1月6日のセルティックス戦では41得点を挙げるなど爆発力のあるフォーニエだが、ディフェンスの貢献度は疑問が残る
1月6日のセルティックス戦では41得点を挙げるなど爆発力のあるフォーニエだが、ディフェンスの貢献度は疑問が残る写真:USA TODAY Sports/ロイター/アフロ

プレーイン・トーナメントを免除される順位は微妙か

 イースタン・カンファレンスは全体に層が厚くなっている。ホークスがこれほど下降するとは予想できなかったし、クリーブランド・キャバリアーズ(キャブズ)がこここまで急速に向上するとは思わなかった。キャブズに関しては、今後もプレーオフ争いに踏みとどまると見ている。ジャレット・アレンは上達し、エバン・モーブリーも本当に良い選手だ。チームの足を引っ張る存在になり得たコリン・セクストンが故障離脱したこともプラスに働いている。

 おかげでポストシーズンの座席争いはより激しいものになる。ミルウォーキー・バックス、ブルックリン・ネッツ、シカゴ・ブルズ、ヒートはプレーオフ当確。フィラデルフィア・76ers、キャブズがその後に来る。

 シュート力のあるシャーロット・ホーネッツも大崩れはないだろうし、だとすればニックス、セルティックス、ワシントン・ウィザーズがプレーイン・トーナメントが免除される6位以内に食い込むのは容易ではないはずだ。

 聡明なニックスのある職員は、実は昨年8月の時点で「私たちは7〜10位くらいで苦しむことになるかもしれない」と予想していた。ニックス内でもチームの方向性に関して意見の相違があり、その人物は実際に断行された補強策には反対だった。

 ご存知の通り、シボドーHCはディフェンス重視のコーチだから、私はシボドーもウォーカー、フォーニエとの契約には反対だったのではないかと考えている。当初は“辛抱強いチーム作り“を標榜しておきながら、昨夏の時点でキャップスペースを使ってしまったことも理解できなかった。

チーム内のNo.2はデリック・ローズ?

 これから先も、ランドル、バレットがチームの中心になっていくのだろう。ただ、ランドルは昨季と比べてパフォーマンスが落ちているし、バレットはシュート力が不安定なために好不調の波が激しい。
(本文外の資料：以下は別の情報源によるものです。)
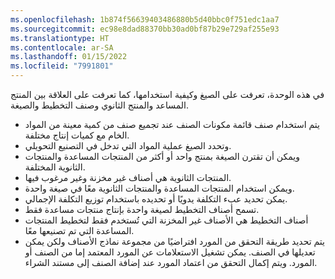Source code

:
 ```yaml
---
ms.openlocfilehash: 1b874f56639403486880b5d40bbc0f751edc1aa7
ms.sourcegitcommit: ec98e8dad88370bb30ad0bf87b29e729af255e93
ms.translationtype: HT
ms.contentlocale: ar-SA
ms.lasthandoff: 01/15/2022
ms.locfileid: "7991801"
---
```

في هذه الوحدة، تعرفت على الصيغ وكيفية استخدامها، كما تعرفت على العلاقة بين المنتج المساعد والمنتج الثانوي وصنف التخطيط والصيغة. 

- يتم استخدام صنف قائمة مكونات الصنف عند تجميع صنف من كمية معينة من المواد الخام مع كميات إنتاج مختلفة.
- وتحدد الصيغ عملية المواد التي تدخل في التصنيع التحويلي.
- ويمكن أن تقترن الصيغة بمنتج واحد أو أكثر من المنتجات المساعدة والمنتجات الثانوية المختلفة.
- المنتجات الثانوية هي أصناف غير مخزنة وغير مرغوب فيها.
- ويمكن استخدام المنتجات المساعدة والمنتجات الثانوية معًا في صيغة واحدة.
- يمكن تحديد عبء التكلفة يدويًا أو تحديده باستخدام توزيع التكلفة الإجمالي.
- تسمح أصناف التخطيط لصيغة واحدة بإنتاج منتجات مساعدة فقط.
- أصناف التخطيط هي الأصناف غير المخزنة التي تُستخدم فقط لتخطيط المنتجات المساعدة التي تم تصنيعها معًا.
- يتم تحديد طريقة التحقق من المورد افتراضيًا من مجموعة نماذج الأصناف ولكن يمكن تعديلها في الصنف. يمكن تشغيل الاستعلامات عن المورد المعتمد إما من الصنف أو المورد. ويتم إكمال التحقق من اعتماد المورد عند إضافة الصنف إلى مستند الشراء.
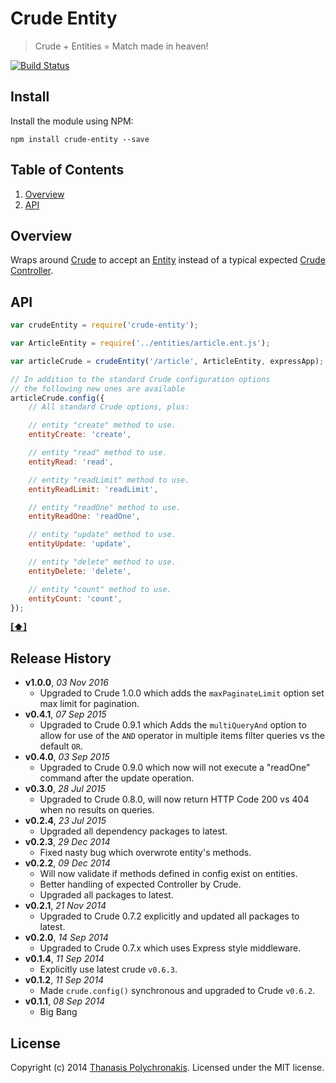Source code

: # Crude Entity

> Crude + Entities = Match made in heaven!

[![Build Status](https://secure.travis-ci.org/thanpolas/crude-entity.png?branch=master)](http://travis-ci.org/thanpolas/crude-entity)

## Install

Install the module using NPM:

```
npm install crude-entity --save
```

## <a name='TOC'>Table of Contents</a>

1. [Overview](#overview)
1. [API](#api)

## Overview

Wraps around [Crude][] to accept an [Entity][] instead of a typical expected [Crude Controller](https://github.com/thanpolas/crude/wiki/Api#crude-controller).

## API

```js
var crudeEntity = require('crude-entity');

var ArticleEntity = require('../entities/article.ent.js');

var articleCrude = crudeEntity('/article', ArticleEntity, expressApp);

// In addition to the standard Crude configuration options
// the following new ones are available
articleCrude.config({
    // All standard Crude options, plus:

    // entity "create" method to use.
    entityCreate: 'create',

    // entity "read" method to use.
    entityRead: 'read',

    // entity "readLimit" method to use.
    entityReadLimit: 'readLimit',

    // entity "readOne" method to use.
    entityReadOne: 'readOne',

    // entity "update" method to use.
    entityUpdate: 'update',

    // entity "delete" method to use.
    entityDelete: 'delete',

    // entity "count" method to use.
    entityCount: 'count',
});

```

**[[⬆]](#TOC)**


## Release History

- **v1.0.0**, *03 Nov 2016*
    - Upgraded to Crude 1.0.0 which adds the `maxPaginateLimit` option set max limit for pagination.
- **v0.4.1**, *07 Sep 2015*
    - Upgraded to Crude 0.9.1 which Adds the `multiQueryAnd` option to allow for use of the `AND` operator in multiple items filter queries vs the default `OR`.
- **v0.4.0**, *03 Sep 2015*
    - Upgraded to Crude 0.9.0 which now will not execute a "readOne" command after the update operation.
- **v0.3.0**, *28 Jul 2015*
    - Upgraded to Crude 0.8.0, will now return HTTP Code 200 vs 404 when no results on queries.
- **v0.2.4**, *23 Jul 2015*
  - Upgraded all dependency packages to latest.
- **v0.2.3**, *29 Dec 2014*
    - Fixed nasty bug which overwrote entity's methods.
- **v0.2.2**, *09 Dec 2014*
    - Will now validate if methods defined in config exist on entities.
    - Better handling of expected Controller by Crude.
    - Upgraded all packages to latest.
- **v0.2.1**, *21 Nov 2014*
    - Upgraded to Crude 0.7.2 explicitly and updated all packages to latest.
- **v0.2.0**, *14 Sep 2014*
    - Upgraded to Crude 0.7.x which uses Express style middleware.
- **v0.1.4**, *11 Sep 2014*
    - Explicitly use latest crude `v0.6.3`.
- **v0.1.2**, *11 Sep 2014*
    - Made `crude.config()` synchronous and upgraded to Crude `v0.6.2`.
- **v0.1.1**, *08 Sep 2014*
    - Big Bang

## License

Copyright (c) 2014 [Thanasis Polychronakis][thanpolas]. Licensed under the MIT license.

[crude]: https://github.com/thanpolas/crude
[thanpolas]: http://thanpol.as
[entity]: https://github.com/thanpolas/entity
 将来が楽しみな若手もチーム内に多いわけではない。クエンティン・グライムズ、マイルズ・マクブライドは良い選手だし、イマニュエル・クイックリーも良いが、彼らは控えが適任の選手たちだ。オビ・トッピンの身体能力はとてつもなく、ダンクコンテストで優勝できるかもしれないが、それを実戦に役立たせられるかはまだ示されていない。ミッチェル・ロビンソンはケガが多いために信頼感に欠け、スタミナ不足だ。

 そうなってくると、現在は故障離脱している33歳のデリック・ローズがいまだにチーム内でランドルに次ぐNo.2のプレーヤーかもしれない。それでもシボドーHCの指導力で勝率5割には持って来れるかもしれないが、それ以上を狙うには、タレントが明らかに不足している。

ニックスに必要な選手

 今日、キャム・レディッシュを獲得するトレードが決まった。興味深い補強策だが、どれだけプラスに働くかはわからない。レディッシュは才能、スキルに恵まれた選手であり、フロントがベンチの得点力のテコ入れを図ったのは理解できる。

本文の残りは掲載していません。